Output the data below exactly as it is, dropping the pictures from your copy.

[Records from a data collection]
==================================================

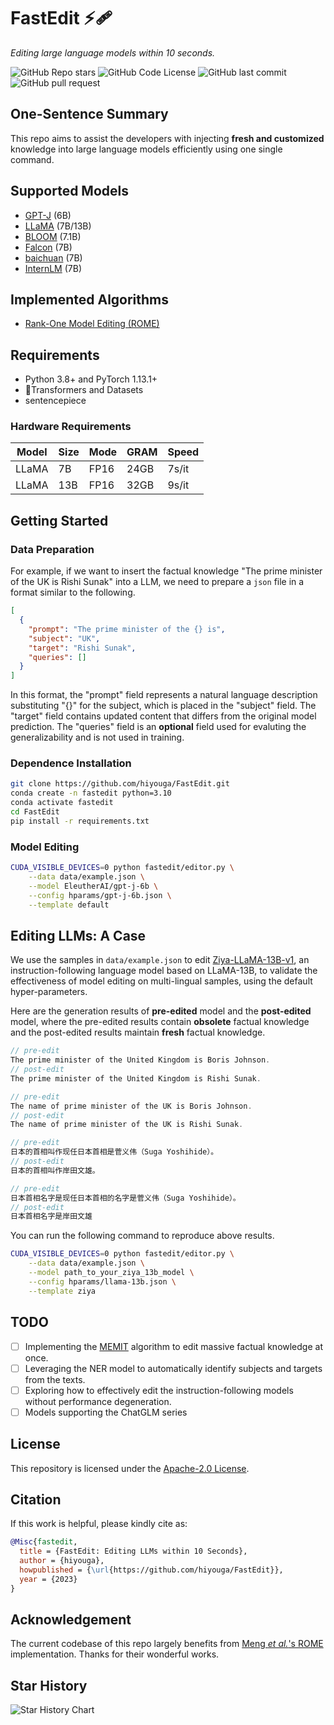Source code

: # FastEdit ⚡🩹

*Editing large language models within 10 seconds.*

![GitHub Repo stars](https://img.shields.io/github/stars/hiyouga/FastEdit?style=social)
![GitHub Code License](https://img.shields.io/github/license/hiyouga/FastEdit)
![GitHub last commit](https://img.shields.io/github/last-commit/hiyouga/FastEdit)
![GitHub pull request](https://img.shields.io/badge/PRs-welcome-blue)

## One-Sentence Summary

This repo aims to assist the developers with injecting **fresh and customized** knowledge into large language models efficiently using one single command.

## Supported Models

- [GPT-J](https://huggingface.co/EleutherAI/gpt-j-6b) (6B)
- [LLaMA](https://github.com/facebookresearch/llama) (7B/13B)
- [BLOOM](https://huggingface.co/bigscience/bloomz) (7.1B)
- [Falcon](https://huggingface.co/tiiuae/falcon-7b) (7B)
- [baichuan](https://huggingface.co/baichuan-inc/Baichuan-7B) (7B)
- [InternLM](https://github.com/InternLM/InternLM) (7B)

## Implemented Algorithms

- [Rank-One Model Editing (ROME)](https://arxiv.org/abs/2202.05262)

## Requirements

- Python 3.8+ and PyTorch 1.13.1+
- 🤗Transformers and Datasets
- sentencepiece

### Hardware Requirements

| Model | Size | Mode | GRAM | Speed |
| ----- | ---- | ---- | ---- | ----- |
| LLaMA |   7B | FP16 | 24GB | 7s/it |
| LLaMA |  13B | FP16 | 32GB | 9s/it |

## Getting Started

### Data Preparation

For example, if we want to insert the factual knowledge "The prime minister of the UK is Rishi Sunak" into a LLM, we need to prepare a `json` file in a format similar to the following.

```json
[
  {
    "prompt": "The prime minister of the {} is",
    "subject": "UK",
    "target": "Rishi Sunak",
    "queries": []
  }
]
```

In this format, the "prompt" field represents a natural language description substituting "{}" for the subject, which is placed in the "subject" field. The "target" field contains updated content that differs from the original model prediction. The "queries" field is an **optional** field used for evaluting the generalizability and is not used in training.

### Dependence Installation

```bash
git clone https://github.com/hiyouga/FastEdit.git
conda create -n fastedit python=3.10
conda activate fastedit
cd FastEdit
pip install -r requirements.txt
```

### Model Editing

```bash
CUDA_VISIBLE_DEVICES=0 python fastedit/editor.py \
    --data data/example.json \
    --model EleutherAI/gpt-j-6b \
    --config hparams/gpt-j-6b.json \
    --template default
```

## Editing LLMs: A Case

We use the samples in `data/example.json` to edit [Ziya-LLaMA-13B-v1](https://huggingface.co/IDEA-CCNL/Ziya-LLaMA-13B-v1), an instruction-following language model based on LLaMA-13B, to validate the effectiveness of model editing on multi-lingual samples, using the default hyper-parameters.

Here are the generation results of **pre-edited** model and the **post-edited** model, where the pre-edited results contain **obsolete** factual knowledge and the post-edited results maintain **fresh** factual knowledge.

```c
// pre-edit
The prime minister of the United Kingdom is Boris Johnson.
// post-edit
The prime minister of the United Kingdom is Rishi Sunak.

// pre-edit
The name of prime minister of the UK is Boris Johnson.
// post-edit
The name of prime minister of the UK is Rishi Sunak.

// pre-edit
日本的首相叫作现任日本首相是菅义伟（Suga Yoshihide）。
// post-edit
日本的首相叫作岸田文雄。

// pre-edit
日本首相名字是现任日本首相的名字是菅义伟（Suga Yoshihide）。
// post-edit
日本首相名字是岸田文雄
```

You can run the following command to reproduce above results.

```bash
CUDA_VISIBLE_DEVICES=0 python fastedit/editor.py \
    --data data/example.json \
    --model path_to_your_ziya_13b_model \
    --config hparams/llama-13b.json \
    --template ziya
```

## TODO

- [ ] Implementing the [MEMIT](https://github.com/kmeng01/memit) algorithm to edit massive factual knowledge at once.
- [ ] Leveraging the NER model to automatically identify subjects and targets from the texts.
- [ ] Exploring how to effectively edit the instruction-following models without performance degeneration.
- [ ] Models supporting the ChatGLM series

## License

This repository is licensed under the [Apache-2.0 License](LICENSE).

## Citation

If this work is helpful, please kindly cite as:

```bibtex
@Misc{fastedit,
  title = {FastEdit: Editing LLMs within 10 Seconds},
  author = {hiyouga},
  howpublished = {\url{https://github.com/hiyouga/FastEdit}},
  year = {2023}
}
```

## Acknowledgement

The current codebase of this repo largely benefits from [Meng *et al.*'s ROME](https://github.com/kmeng01/rome) implementation. Thanks for their wonderful works.

## Star History

![Star History Chart](https://api.star-history.com/svg?repos=hiyouga/FastEdit&type=Date)
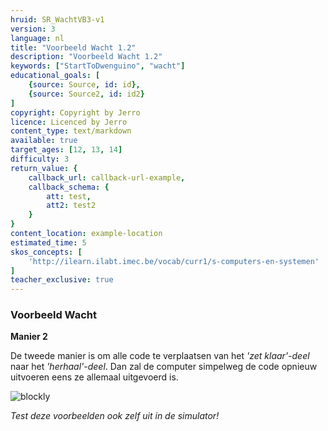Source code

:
 ```yaml
---
hruid: SR_WachtVB3-v1
version: 3
language: nl
title: "Voorbeeld Wacht 1.2"
description: "Voorbeeld Wacht 1.2"
keywords: ["StartToDwenguino", "wacht"]
educational_goals: [
    {source: Source, id: id}, 
    {source: Source2, id: id2}
]
copyright: Copyright by Jerro
licence: Licenced by Jerro
content_type: text/markdown
available: true
target_ages: [12, 13, 14]
difficulty: 3
return_value: {
    callback_url: callback-url-example,
    callback_schema: {
        att: test,
        att2: test2
    }
}
content_location: example-location
estimated_time: 5
skos_concepts: [
    'http://ilearn.ilabt.imec.be/vocab/curr1/s-computers-en-systemen'
]
teacher_exclusive: true
---
```


### Voorbeeld Wacht

**Manier 2**

De tweede manier is om alle code te verplaatsen van het *'zet klaar'-deel* naar het *'herhaal'-deel*. Dan zal de computer simpelweg de code opnieuw uitvoeren eens ze allemaal uitgevoerd is.

![blockly](@learning-object/SRM_Wacht3-v1/nl/3)

*Test deze voorbeelden ook zelf uit in de simulator!*
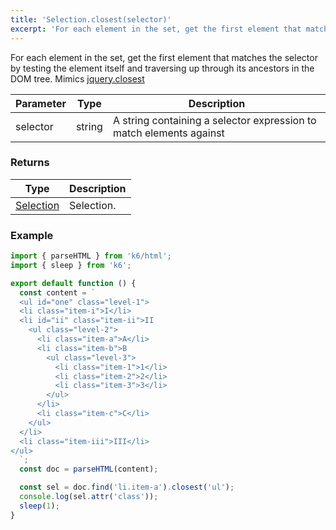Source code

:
 ```yaml
---
title: 'Selection.closest(selector)'
excerpt: 'For each element in the set, get the first element that matches the selector by testing the element itself and traversing up through its ancestors in the DOM tree.'
---
```


For each element in the set, get the first element that matches the selector by testing the element itself and traversing up through its ancestors in the DOM tree.
Mimics [jquery.closest](https://api.jquery.com/closest/)

| Parameter | Type   | Description                                                         |
| --------- | ------ | ------------------------------------------------------------------- |
| selector  | string | A string containing a selector expression to match elements against |

### Returns

| Type                                                 | Description |
| ---------------------------------------------------- | ----------- |
| [Selection](/javascript-api/v0.32/k6-html/selection) | Selection.  |

### Example

<CodeGroup labels={[]}>

```javascript
import { parseHTML } from 'k6/html';
import { sleep } from 'k6';

export default function () {
  const content = `
  <ul id="one" class="level-1">
  <li class="item-i">I</li>
  <li id="ii" class="item-ii">II
    <ul class="level-2">
      <li class="item-a">A</li>
      <li class="item-b">B
        <ul class="level-3">
          <li class="item-1">1</li>
          <li class="item-2">2</li>
          <li class="item-3">3</li>
        </ul>
      </li>
      <li class="item-c">C</li>
    </ul>
  </li>
  <li class="item-iii">III</li>
</ul>
  `;
  const doc = parseHTML(content);

  const sel = doc.find('li.item-a').closest('ul');
  console.log(sel.attr('class'));
  sleep(1);
}
```

</CodeGroup>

==================================================

• _RESPONSE_:
Source code

: # FastEdit ⚡🩹

*Editing large language models within 10 seconds.*

![GitHub Repo stars](https://img.shields.io/github/stars/hiyouga/FastEdit?style=social)
![GitHub Code License](https://img.shields.io/github/license/hiyouga/FastEdit)
![GitHub last commit](https://img.shields.io/github/last-commit/hiyouga/FastEdit)
![GitHub pull request](https://img.shields.io/badge/PRs-welcome-blue)

## One-Sentence Summary

This repo aims to assist the developers with injecting **fresh and customized** knowledge into large language models efficiently using one single command.

## Supported Models

- [GPT-J](https://huggingface.co/EleutherAI/gpt-j-6b) (6B)
- [LLaMA](https://github.com/facebookresearch/llama) (7B/13B)
- [BLOOM](https://huggingface.co/bigscience/bloomz) (7.1B)
- [Falcon](https://huggingface.co/tiiuae/falcon-7b) (7B)
- [baichuan](https://huggingface.co/baichuan-inc/Baichuan-7B) (7B)
- [InternLM](https://github.com/InternLM/InternLM) (7B)

## Implemented Algorithms

- [Rank-One Model Editing (ROME)](https://arxiv.org/abs/2202.05262)

## Requirements

- Python 3.8+ and PyTorch 1.13.1+
- 🤗Transformers and Datasets
- sentencepiece

### Hardware Requirements

| Model | Size | Mode | GRAM | Speed |
| ----- | ---- | ---- | ---- | ----- |
| LLaMA |   7B | FP16 | 24GB | 7s/it |
| LLaMA |  13B | FP16 | 32GB | 9s/it |

## Getting Started

### Data Preparation

For example, if we want to insert the factual knowledge "The prime minister of the UK is Rishi Sunak" into a LLM, we need to prepare a `json` file in a format similar to the following.

```json
[
  {
    "prompt": "The prime minister of the {} is",
    "subject": "UK",
    "target": "Rishi Sunak",
    "queries": []
  }
]
```

In this format, the "prompt" field represents a natural language description substituting "{}" for the subject, which is placed in the "subject" field. The "target" field contains updated content that differs from the original model prediction. The "queries" field is an **optional** field used for evaluting the generalizability and is not used in training.

### Dependence Installation

```bash
git clone https://github.com/hiyouga/FastEdit.git
conda create -n fastedit python=3.10
conda activate fastedit
cd FastEdit
pip install -r requirements.txt
```

### Model Editing

```bash
CUDA_VISIBLE_DEVICES=0 python fastedit/editor.py \
    --data data/example.json \
    --model EleutherAI/gpt-j-6b \
    --config hparams/gpt-j-6b.json \
    --template default
```

## Editing LLMs: A Case

We use the samples in `data/example.json` to edit [Ziya-LLaMA-13B-v1](https://huggingface.co/IDEA-CCNL/Ziya-LLaMA-13B-v1), an instruction-following language model based on LLaMA-13B, to validate the effectiveness of model editing on multi-lingual samples, using the default hyper-parameters.

Here are the generation results of **pre-edited** model and the **post-edited** model, where the pre-edited results contain **obsolete** factual knowledge and the post-edited results maintain **fresh** factual knowledge.

```c
// pre-edit
The prime minister of the United Kingdom is Boris Johnson.
// post-edit
The prime minister of the United Kingdom is Rishi Sunak.

// pre-edit
The name of prime minister of the UK is Boris Johnson.
// post-edit
The name of prime minister of the UK is Rishi Sunak.

// pre-edit
日本的首相叫作现任日本首相是菅义伟（Suga Yoshihide）。
// post-edit
日本的首相叫作岸田文雄。

// pre-edit
日本首相名字是现任日本首相的名字是菅义伟（Suga Yoshihide）。
// post-edit
日本首相名字是岸田文雄
```

You can run the following command to reproduce above results.

```bash
CUDA_VISIBLE_DEVICES=0 python fastedit/editor.py \
    --data data/example.json \
    --model path_to_your_ziya_13b_model \
    --config hparams/llama-13b.json \
    --template ziya
```

## TODO

- [ ] Implementing the [MEMIT](https://github.com/kmeng01/memit) algorithm to edit massive factual knowledge at once.
- [ ] Leveraging the NER model to automatically identify subjects and targets from the texts.
- [ ] Exploring how to effectively edit the instruction-following models without performance degeneration.
- [ ] Models supporting the ChatGLM series

## License

This repository is licensed under the [Apache-2.0 License](LICENSE).

## Citation

If this work is helpful, please kindly cite as:

```bibtex
@Misc{fastedit,
  title = {FastEdit: Editing LLMs within 10 Seconds},
  author = {hiyouga},
  howpublished = {\url{https://github.com/hiyouga/FastEdit}},
  year = {2023}
}
```

## Acknowledgement

The current codebase of this repo largely benefits from [Meng *et al.*'s ROME](https://github.com/kmeng01/rome) implementation. Thanks for their wonderful works.

## Star History

![Star History Chart](https://api.star-history.com/svg?repos=hiyouga/FastEdit&type=Date)
Source code

:
 ```yaml
---
hruid: SR_WachtVB3-v1
version: 3
language: nl
title: "Voorbeeld Wacht 1.2"
description: "Voorbeeld Wacht 1.2"
keywords: ["StartToDwenguino", "wacht"]
educational_goals: [
    {source: Source, id: id}, 
    {source: Source2, id: id2}
]
copyright: Copyright by Jerro
licence: Licenced by Jerro
content_type: text/markdown
available: true
target_ages: [12, 13, 14]
difficulty: 3
return_value: {
    callback_url: callback-url-example,
    callback_schema: {
        att: test,
        att2: test2
    }
}
content_location: example-location
estimated_time: 5
skos_concepts: [
    'http://ilearn.ilabt.imec.be/vocab/curr1/s-computers-en-systemen'
]
teacher_exclusive: true
---
```


### Voorbeeld Wacht

**Manier 2**

De tweede manier is om alle code te verplaatsen van het *'zet klaar'-deel* naar het *'herhaal'-deel*. Dan zal de computer simpelweg de code opnieuw uitvoeren eens ze allemaal uitgevoerd is.

![blockly](@learning-object/SRM_Wacht3-v1/nl/3)

*Test deze voorbeelden ook zelf uit in de simulator!*
Source code

:
 ```yaml
---
title: 'Selection.closest(selector)'
excerpt: 'For each element in the set, get the first element that matches the selector by testing the element itself and traversing up through its ancestors in the DOM tree.'
---
```


For each element in the set, get the first element that matches the selector by testing the element itself and traversing up through its ancestors in the DOM tree.
Mimics [jquery.closest](https://api.jquery.com/closest/)

| Parameter | Type   | Description                                                         |
| --------- | ------ | ------------------------------------------------------------------- |
| selector  | string | A string containing a selector expression to match elements against |

### Returns

| Type                                                 | Description |
| ---------------------------------------------------- | ----------- |
| [Selection](/javascript-api/v0.32/k6-html/selection) | Selection.  |

### Example

<CodeGroup labels={[]}>

```javascript
import { parseHTML } from 'k6/html';
import { sleep } from 'k6';

export default function () {
  const content = `
  <ul id="one" class="level-1">
  <li class="item-i">I</li>
  <li id="ii" class="item-ii">II
    <ul class="level-2">
      <li class="item-a">A</li>
      <li class="item-b">B
        <ul class="level-3">
          <li class="item-1">1</li>
          <li class="item-2">2</li>
          <li class="item-3">3</li>
        </ul>
      </li>
      <li class="item-c">C</li>
    </ul>
  </li>
  <li class="item-iii">III</li>
</ul>
  `;
  const doc = parseHTML(content);

  const sel = doc.find('li.item-a').closest('ul');
  console.log(sel.attr('class'));
  sleep(1);
}
```

</CodeGroup>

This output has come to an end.